Legumes and beans are a cheap source of plant-protein and other nutrients, including B vitamins, iron and calcium. But they are difficult to digest. Fermentation makes them easier to digest and allows us to absorb all these nutrients.

How to make tempeh

The beans will serve as a substrate for the mycelium which will bind the beans into a compact block of tempeh. You can use any kind of legumes to make tempeh, such as soybeans, azukis, lentils, chickpeas, black beans, red beans, or peanuts.

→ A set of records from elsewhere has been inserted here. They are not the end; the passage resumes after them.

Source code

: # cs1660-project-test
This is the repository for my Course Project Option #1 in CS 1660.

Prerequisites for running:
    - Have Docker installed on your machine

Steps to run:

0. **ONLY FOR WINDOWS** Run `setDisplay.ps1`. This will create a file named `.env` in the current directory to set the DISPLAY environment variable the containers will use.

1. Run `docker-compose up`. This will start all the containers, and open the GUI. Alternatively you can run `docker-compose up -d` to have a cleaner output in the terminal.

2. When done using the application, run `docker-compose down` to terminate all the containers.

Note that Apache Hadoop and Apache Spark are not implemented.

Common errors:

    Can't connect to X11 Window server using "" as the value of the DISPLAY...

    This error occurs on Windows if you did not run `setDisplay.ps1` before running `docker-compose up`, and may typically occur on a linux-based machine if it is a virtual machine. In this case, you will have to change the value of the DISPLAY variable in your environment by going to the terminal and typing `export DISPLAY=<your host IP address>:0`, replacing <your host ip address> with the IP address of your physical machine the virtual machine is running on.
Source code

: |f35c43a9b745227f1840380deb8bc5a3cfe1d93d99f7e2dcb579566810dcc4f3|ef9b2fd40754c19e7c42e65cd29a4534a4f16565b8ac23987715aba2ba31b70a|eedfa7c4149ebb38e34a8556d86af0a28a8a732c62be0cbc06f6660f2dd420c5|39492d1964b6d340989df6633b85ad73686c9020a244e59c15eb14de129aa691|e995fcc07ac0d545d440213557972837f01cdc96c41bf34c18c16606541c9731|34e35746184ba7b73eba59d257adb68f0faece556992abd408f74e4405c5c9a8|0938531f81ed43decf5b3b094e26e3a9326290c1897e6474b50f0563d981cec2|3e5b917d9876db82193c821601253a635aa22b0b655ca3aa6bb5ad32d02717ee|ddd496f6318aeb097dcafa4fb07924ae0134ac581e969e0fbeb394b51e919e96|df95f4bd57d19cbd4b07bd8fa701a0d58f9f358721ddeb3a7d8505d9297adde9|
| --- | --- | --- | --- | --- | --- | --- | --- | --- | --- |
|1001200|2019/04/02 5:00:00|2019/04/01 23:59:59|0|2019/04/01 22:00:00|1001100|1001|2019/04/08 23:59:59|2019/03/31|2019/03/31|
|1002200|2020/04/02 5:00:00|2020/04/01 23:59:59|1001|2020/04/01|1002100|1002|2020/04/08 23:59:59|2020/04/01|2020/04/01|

Traditionally, tempeh is made from soybeans. Soy tempeh is the richest in protein and is also the easiest to ferment. Perfect for newbies. But tempeh made from other legumes reveals many interesting textures and tastes. Once you are familiar with tempeh fermentation, we encourage you to explore!

Some beans need to be dehulled

If you are working with whole soybeans or chickpeas, the first step is to dehull them. Indeed the hulls of those beans are a formidable barriers that the mycelium can not traverse to access the nutrients. If you want to avoid this step, there are split soybeans or “chaka dal” chickpeas on the market where the bean hulls have already been removed. It will definitely save you time

Alternatively, here are two ways to dehull the beans:

A. Crack the beans

Cracking the beans with a simple hand grinder causes the hulls to fall off the beans. Make sure to set the parameters large enough to obtain a two-piece grinding and not a powder.

B. Massage the beans

Another method is to massage the beans after soaking.

  • Soak the beans in water overnight or cook for 20 minutes
  • Massage them in a basin to remove the hulls
  • Remove the hulls from the water by pouring the water from the basin. The hulls will come out first
  • Repeat until there are almost no hulls left (Please, use the same water using a colander and second container)
A little massage does the trick
Much easier than expected, isn’t it?